I want to make something clear, he did not get under my skin because I still care for him, he got under my skin because I stayed with him and realize he has always been the person he is. Every time I have met with him I erroneously expect him to be fair, not blame me for how our children process him, and take some responsibility.  I am shocked at how I never realized how he was and that our children are the losers in this all and I am blamed for the entirety.

I did not and do not cause how people perceive him.  I only cause how people perceive me.  As much as he thinks I talk about him, it really is me talking about ME, my experience and how this has effected me.  We shared a life and as much as I want it to be over I harbor negative feelings just as he does.  This blog helps me process feelings, not just about our divorce, but about my life in general, the good, bad and everywhere inbetween.  
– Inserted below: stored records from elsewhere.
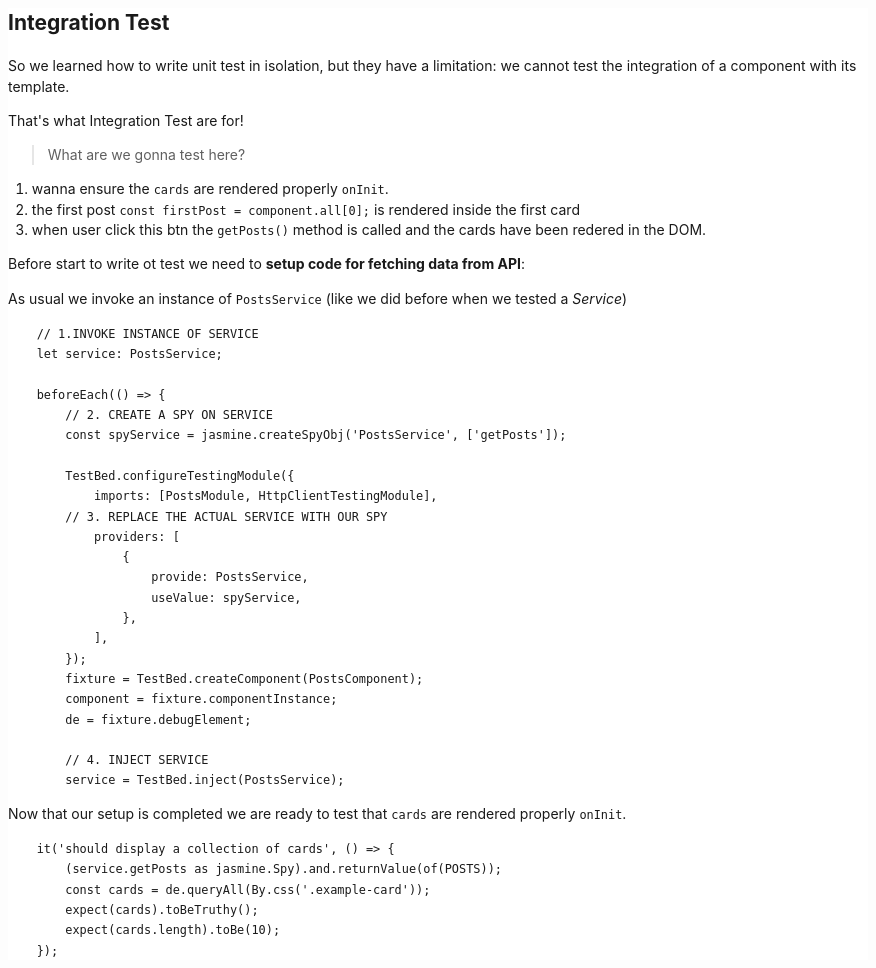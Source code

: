 ## Integration Test

So we learned how to write unit test in isolation, but they have a limitation: we cannot test the integration of a component with its template.

That's what Integration Test are for!

> What are we gonna test here?

1. wanna ensure the `cards` are rendered properly `onInit`.
2. the first post `const firstPost = component.all[0];` is rendered inside the first card
3. when user click this btn the `getPosts()` method is called and the cards have been redered in the DOM.

Before start to write ot test we need to **setup code for fetching data from API**:

As usual we invoke an instance of `PostsService` (like we did before when we tested a _Service_) 

```
    // 1.INVOKE INSTANCE OF SERVICE
    let service: PostsService;

    beforeEach(() => {
        // 2. CREATE A SPY ON SERVICE
        const spyService = jasmine.createSpyObj('PostsService', ['getPosts']);

        TestBed.configureTestingModule({
            imports: [PostsModule, HttpClientTestingModule],
        // 3. REPLACE THE ACTUAL SERVICE WITH OUR SPY
            providers: [
                {
                    provide: PostsService,
                    useValue: spyService,
                },
            ],
        });
        fixture = TestBed.createComponent(PostsComponent);
        component = fixture.componentInstance;
        de = fixture.debugElement;

        // 4. INJECT SERVICE
        service = TestBed.inject(PostsService);
```

Now that our setup is completed we are ready to test that `cards` are rendered properly `onInit`.

```
    it('should display a collection of cards', () => {
        (service.getPosts as jasmine.Spy).and.returnValue(of(POSTS));
        const cards = de.queryAll(By.css('.example-card'));
        expect(cards).toBeTruthy();
        expect(cards.length).toBe(10);
    });
```
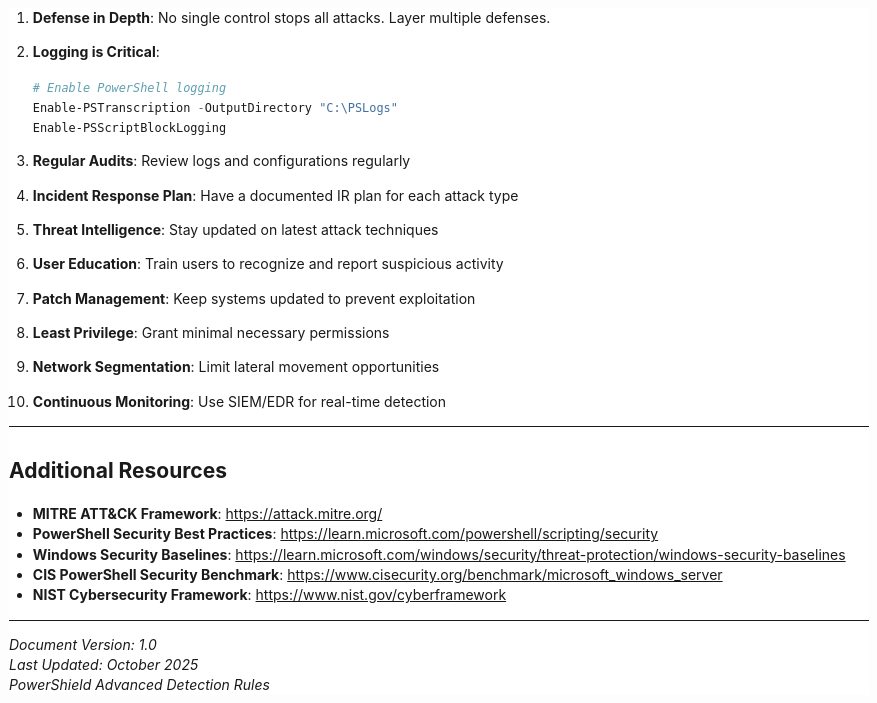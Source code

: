 1. **Defense in Depth**: No single control stops all attacks. Layer multiple defenses.

2. **Logging is Critical**:
   ```powershell
   # Enable PowerShell logging
   Enable-PSTranscription -OutputDirectory "C:\PSLogs"
   Enable-PSScriptBlockLogging
   ```

3. **Regular Audits**: Review logs and configurations regularly

4. **Incident Response Plan**: Have a documented IR plan for each attack type

5. **Threat Intelligence**: Stay updated on latest attack techniques

6. **User Education**: Train users to recognize and report suspicious activity

7. **Patch Management**: Keep systems updated to prevent exploitation

8. **Least Privilege**: Grant minimal necessary permissions

9. **Network Segmentation**: Limit lateral movement opportunities

10. **Continuous Monitoring**: Use SIEM/EDR for real-time detection

---

## Additional Resources

- **MITRE ATT&CK Framework**: https://attack.mitre.org/
- **PowerShell Security Best Practices**: https://learn.microsoft.com/powershell/scripting/security
- **Windows Security Baselines**: https://learn.microsoft.com/windows/security/threat-protection/windows-security-baselines
- **CIS PowerShell Security Benchmark**: https://www.cisecurity.org/benchmark/microsoft_windows_server
- **NIST Cybersecurity Framework**: https://www.nist.gov/cyberframework

---

*Document Version: 1.0*  
*Last Updated: October 2025*  
*PowerShield Advanced Detection Rules*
I don’t want to be a negative person, really I’m not.  I’m in a bad situation and I’m working on blossoming and growing from my experiences.  I’m being culpable for my actions and admitting faults, truth be told I’m expecting fairness where none exists.  I’m expecting the high road, but it is flooded out. I’m expecting the unexpected which isn’t healthy.  The truth of the matter is, I need to let go of expectations that there is fairness and just accept I won’t get it.  

The divide is clear, people I considered my life friends are gone.  What I say and write it seen as propaganda and fuel is added to the fire.  I’ve come to the conclusion saying goodbye to those who clearly don’t represent Switzerland is the best things to do. Sides have been chosen so I will make the chose and server the link.  I’m not going to be part of this drama, it’s too much, it’s draining and harmful and not just for me. 

It took leaving the room and talking to my lawyer for me to regroup.  She is a good woman and helped me see the fool I was being. By spending the few minutes out of the room with her it helped me clearly see I was overwhelmed and had allowed myself to be drawn in where I couldn’t even reason, making an awful situation worse. 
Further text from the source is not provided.